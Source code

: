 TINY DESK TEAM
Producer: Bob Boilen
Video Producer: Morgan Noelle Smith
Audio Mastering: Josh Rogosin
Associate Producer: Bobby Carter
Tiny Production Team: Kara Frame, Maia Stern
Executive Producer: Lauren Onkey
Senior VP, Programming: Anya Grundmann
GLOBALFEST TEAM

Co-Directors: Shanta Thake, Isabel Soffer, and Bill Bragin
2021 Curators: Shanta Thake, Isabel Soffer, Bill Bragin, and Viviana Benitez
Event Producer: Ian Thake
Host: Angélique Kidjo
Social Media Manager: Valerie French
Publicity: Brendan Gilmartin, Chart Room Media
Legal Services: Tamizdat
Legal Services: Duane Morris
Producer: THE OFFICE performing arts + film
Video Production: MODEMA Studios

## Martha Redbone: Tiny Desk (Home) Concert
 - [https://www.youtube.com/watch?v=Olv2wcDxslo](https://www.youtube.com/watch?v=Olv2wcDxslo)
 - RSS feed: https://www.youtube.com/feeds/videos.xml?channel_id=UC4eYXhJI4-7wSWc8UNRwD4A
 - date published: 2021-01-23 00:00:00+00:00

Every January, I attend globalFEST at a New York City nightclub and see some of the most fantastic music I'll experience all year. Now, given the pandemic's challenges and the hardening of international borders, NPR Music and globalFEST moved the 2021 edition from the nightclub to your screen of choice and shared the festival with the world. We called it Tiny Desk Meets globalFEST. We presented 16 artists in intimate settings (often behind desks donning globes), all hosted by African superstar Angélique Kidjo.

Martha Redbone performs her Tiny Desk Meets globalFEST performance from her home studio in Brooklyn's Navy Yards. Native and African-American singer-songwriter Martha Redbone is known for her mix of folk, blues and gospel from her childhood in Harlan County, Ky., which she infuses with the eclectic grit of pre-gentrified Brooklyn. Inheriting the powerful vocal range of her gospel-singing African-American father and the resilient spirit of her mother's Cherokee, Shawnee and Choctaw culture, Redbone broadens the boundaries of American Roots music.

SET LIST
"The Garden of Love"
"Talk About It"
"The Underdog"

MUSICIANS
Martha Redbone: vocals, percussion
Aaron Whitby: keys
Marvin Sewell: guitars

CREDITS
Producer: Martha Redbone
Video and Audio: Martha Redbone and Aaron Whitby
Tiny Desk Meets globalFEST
:::
→ WHAT THE TASK ASKS:
All lines from the one holding "Martha Redbone: vocals, percussion" through the final line of the material must be set down exactly, and nothing else may be added.

→ SOLUTION:
Martha Redbone: vocals, percussion
Aaron Whitby: keys
Marvin Sewell: guitars

CREDITS
Producer: Martha Redbone
Video and Audio: Martha Redbone and Aaron Whitby
Tiny Desk Meets globalFEST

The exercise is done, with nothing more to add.